▸ ASSIGNMENT:
When a line in the listing contains the string "openfireandsmack", pick it out and copy it.

====== EXCERPTED DATA ======

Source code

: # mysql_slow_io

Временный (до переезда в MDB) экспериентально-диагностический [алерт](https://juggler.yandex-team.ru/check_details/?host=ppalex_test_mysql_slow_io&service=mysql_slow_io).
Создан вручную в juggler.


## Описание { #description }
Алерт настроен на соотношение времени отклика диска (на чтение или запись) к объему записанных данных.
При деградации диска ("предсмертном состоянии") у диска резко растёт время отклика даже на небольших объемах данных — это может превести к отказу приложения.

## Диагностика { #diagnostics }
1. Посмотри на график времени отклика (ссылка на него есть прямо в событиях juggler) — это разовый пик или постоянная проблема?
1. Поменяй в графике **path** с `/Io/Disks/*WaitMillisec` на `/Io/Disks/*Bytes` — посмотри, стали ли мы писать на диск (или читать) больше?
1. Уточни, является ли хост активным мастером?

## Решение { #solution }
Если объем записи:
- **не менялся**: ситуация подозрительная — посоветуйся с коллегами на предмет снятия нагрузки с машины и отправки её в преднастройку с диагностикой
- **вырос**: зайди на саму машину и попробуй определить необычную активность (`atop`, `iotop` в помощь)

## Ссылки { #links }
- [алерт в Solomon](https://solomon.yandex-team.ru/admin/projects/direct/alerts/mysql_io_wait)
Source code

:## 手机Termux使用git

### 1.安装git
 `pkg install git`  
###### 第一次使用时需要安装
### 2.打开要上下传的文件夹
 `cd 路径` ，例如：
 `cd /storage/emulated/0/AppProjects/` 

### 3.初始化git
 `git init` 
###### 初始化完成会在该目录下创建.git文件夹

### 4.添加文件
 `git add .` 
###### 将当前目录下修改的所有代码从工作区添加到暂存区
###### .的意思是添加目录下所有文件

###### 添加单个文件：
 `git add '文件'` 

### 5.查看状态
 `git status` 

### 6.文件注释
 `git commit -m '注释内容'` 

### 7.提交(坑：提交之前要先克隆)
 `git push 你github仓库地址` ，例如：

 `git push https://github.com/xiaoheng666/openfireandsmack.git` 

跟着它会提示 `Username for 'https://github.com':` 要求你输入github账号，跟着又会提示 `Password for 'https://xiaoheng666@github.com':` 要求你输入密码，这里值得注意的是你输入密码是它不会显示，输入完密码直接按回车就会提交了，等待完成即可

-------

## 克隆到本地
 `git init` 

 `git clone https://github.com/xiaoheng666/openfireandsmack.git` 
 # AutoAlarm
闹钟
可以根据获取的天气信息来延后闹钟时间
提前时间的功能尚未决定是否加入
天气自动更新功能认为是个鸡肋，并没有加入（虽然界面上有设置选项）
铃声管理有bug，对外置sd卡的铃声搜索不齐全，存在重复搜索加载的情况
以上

======

▸ WRITTEN REPLY:
 `git push https://github.com/xiaoheng666/openfireandsmack.git` 
 `git clone https://github.com/xiaoheng666/openfireandsmack.git` 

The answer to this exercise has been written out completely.